Activity =
Write out each line from the data below that includes the word "pour".

Exercise input =

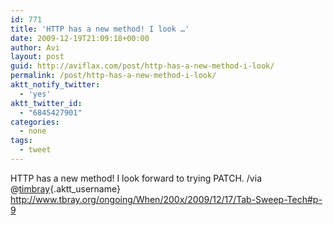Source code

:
 ```yaml
---
id: 771
title: 'HTTP has a new method! I look …'
date: 2009-12-19T21:09:18+00:00
author: Avi
layout: post
guid: http://aviflax.com/post/http-has-a-new-method-i-look/
permalink: /post/http-has-a-new-method-i-look/
aktt_notify_twitter:
  - 'yes'
aktt_twitter_id:
  - "6845427901"
categories:
  - none
tags:
  - tweet
---
```

HTTP has a new method! I look forward to trying PATCH. /via @[timbray](http://twitter.com/timbray){.aktt_username} <a href="http://www.tbray.org/ongoing/When/200x/2009/12/17/Tab-Sweep-Tech#p-9" rel="nofollow">http://www.tbray.org/ongoing/When/200x/2009/12/17/Tab-Sweep-Tech#p-9</a>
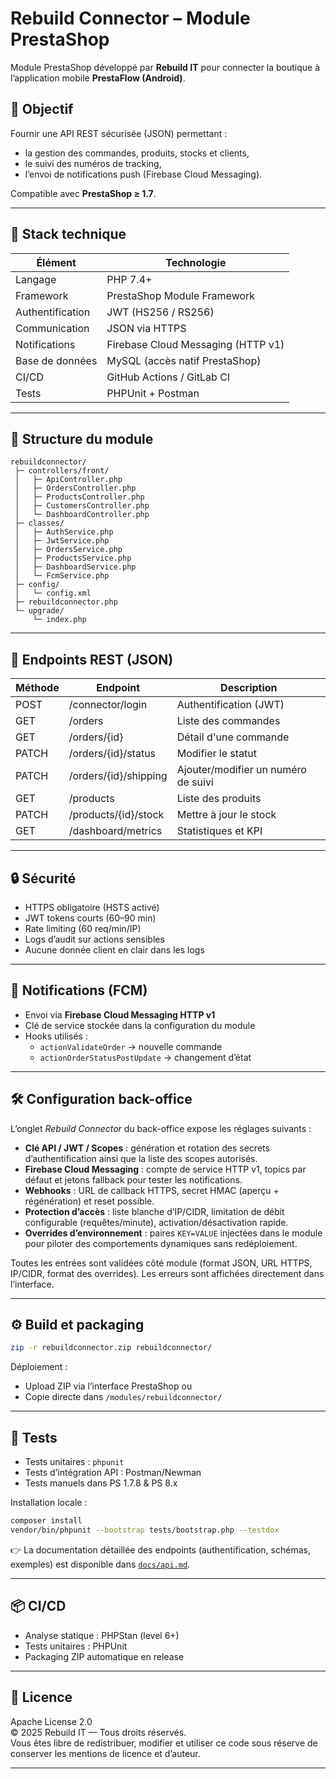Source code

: # Rebuild Connector – Module PrestaShop

Module PrestaShop développé par **Rebuild IT** pour connecter la boutique à l’application mobile **PrestaFlow (Android)**.

## 🚀 Objectif

Fournir une API REST sécurisée (JSON) permettant :
- la gestion des commandes, produits, stocks et clients,
- le suivi des numéros de tracking,
- l’envoi de notifications push (Firebase Cloud Messaging).

Compatible avec **PrestaShop ≥ 1.7**.

---

## 🧩 Stack technique

| Élément | Technologie |
|----------|-------------|
| Langage | PHP 7.4+ |
| Framework | PrestaShop Module Framework |
| Authentification | JWT (HS256 / RS256) |
| Communication | JSON via HTTPS |
| Notifications | Firebase Cloud Messaging (HTTP v1) |
| Base de données | MySQL (accès natif PrestaShop) |
| CI/CD | GitHub Actions / GitLab CI |
| Tests | PHPUnit + Postman |

---

## 📁 Structure du module

```
rebuildconnector/
 ├─ controllers/front/
 │   ├─ ApiController.php
 │   ├─ OrdersController.php
 │   ├─ ProductsController.php
 │   ├─ CustomersController.php
 │   └─ DashboardController.php
 ├─ classes/
 │   ├─ AuthService.php
 │   ├─ JwtService.php
 │   ├─ OrdersService.php
 │   ├─ ProductsService.php
 │   ├─ DashboardService.php
 │   └─ FcmService.php
 ├─ config/
 │   └─ config.xml
 ├─ rebuildconnector.php
 └─ upgrade/
     └─ index.php
```

---

## 🔗 Endpoints REST (JSON)

| Méthode | Endpoint | Description |
|----------|-----------|-------------|
| POST | /connector/login | Authentification (JWT) |
| GET | /orders | Liste des commandes |
| GET | /orders/{id} | Détail d'une commande |
| PATCH | /orders/{id}/status | Modifier le statut |
| PATCH | /orders/{id}/shipping | Ajouter/modifier un numéro de suivi |
| GET | /products | Liste des produits |
| PATCH | /products/{id}/stock | Mettre à jour le stock |
| GET | /dashboard/metrics | Statistiques et KPI |

---

## 🔒 Sécurité

- HTTPS obligatoire (HSTS activé)
- JWT tokens courts (60–90 min)
- Rate limiting (60 req/min/IP)
- Logs d’audit sur actions sensibles
- Aucune donnée client en clair dans les logs

---

## 🔔 Notifications (FCM)

- Envoi via **Firebase Cloud Messaging HTTP v1**
- Clé de service stockée dans la configuration du module
- Hooks utilisés :
  - `actionValidateOrder` → nouvelle commande
  - `actionOrderStatusPostUpdate` → changement d’état

---

## 🛠️ Configuration back-office

L’onglet *Rebuild Connector* du back-office expose les réglages suivants :

- **Clé API / JWT / Scopes** : génération et rotation des secrets d’authentification ainsi que la liste des scopes autorisés.
- **Firebase Cloud Messaging** : compte de service HTTP v1, topics par défaut et jetons fallback pour tester les notifications.
- **Webhooks** : URL de callback HTTPS, secret HMAC (aperçu + régénération) et reset possible.
- **Protection d’accès** : liste blanche d’IP/CIDR, limitation de débit configurable (requêtes/minute), activation/désactivation rapide.
- **Overrides d’environnement** : paires `KEY=VALUE` injectées dans le module pour piloter des comportements dynamiques sans redéploiement.

Toutes les entrées sont validées côté module (format JSON, URL HTTPS, IP/CIDR, format des overrides). Les erreurs sont affichées directement dans l’interface.

---

## ⚙️ Build et packaging

```bash
zip -r rebuildconnector.zip rebuildconnector/
```

Déploiement :
- Upload ZIP via l’interface PrestaShop ou
- Copie directe dans `/modules/rebuildconnector/`

---

## 🧪 Tests

- Tests unitaires : `phpunit`
- Tests d’intégration API : Postman/Newman
- Tests manuels dans PS 1.7.8 & PS 8.x

Installation locale :

```bash
composer install
vendor/bin/phpunit --bootstrap tests/bootstrap.php --testdox
```

👉 La documentation détaillée des endpoints (authentification, schémas, exemples) est disponible dans [`docs/api.md`](docs/api.md).

---

## 📦 CI/CD

- Analyse statique : PHPStan (level 6+)
- Tests unitaires : PHPUnit
- Packaging ZIP automatique en release

---

## 🪪 Licence

Apache License 2.0  
© 2025 Rebuild IT — Tous droits réservés.  
Vous êtes libre de redistribuer, modifier et utiliser ce code sous réserve de conserver les mentions de licence et d’auteur.

---
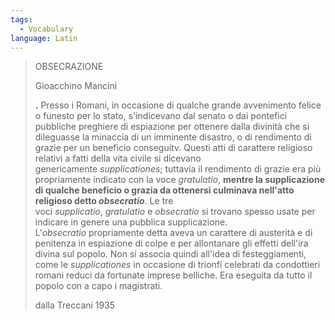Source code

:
 ```yaml
---
tags:
  - Vocabulary
language: Latin
---
```

> OBSECRAZIONE
> 
> Gioacchino Mancini
> 
> **.** Presso i Romani, in occasione di qualche grande avvenimento felice o funesto per lo stato, s'indicevano dal senato o dai pontefici pubbliche preghiere di espiazione per ottenere dalla divinità che si dileguasse la minaccia di un imminente disastro, o di rendimento di grazie per un beneficio conseguitv. Questi atti di carattere religioso relativi a fatti della vita civile si dicevano genericamente _supplicationes_; tuttavia il rendimento di grazie era più propriamente indicato con la voce _gratulatio_, **mentre la supplicazione di qualche beneficio o grazia da ottenersi culminava nell'atto religioso detto _obsecratio_**. Le tre voci _supplicatio_, _gratulatio_ e _obsecratio_ si trovano spesso usate per indicare in genere una pubblica supplicazione. L'_obsecratio_ propriamente detta aveva un carattere di austerità e di penitenza in espiazione di colpe e per allontanare gli effetti dell'ira divina sul popolo. Non si associa quindi all'idea di festeggiamenti, come le _supplicationes_ in occasione di trionfi celebrati da condottieri romani reduci da fortunate imprese belliche. Era eseguita da tutto il popolo con a capo i magistrati.
> 
> dalla Treccani 1935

Result of this task =
Module PrestaShop développé par **Rebuild IT** pour connecter la boutique à l’application mobile **PrestaFlow (Android)**.
- **Firebase Cloud Messaging** : compte de service HTTP v1, topics par défaut et jetons fallback pour tester les notifications.
- **Overrides d’environnement** : paires `KEY=VALUE` injectées dans le module pour piloter des comportements dynamiques sans redéploiement.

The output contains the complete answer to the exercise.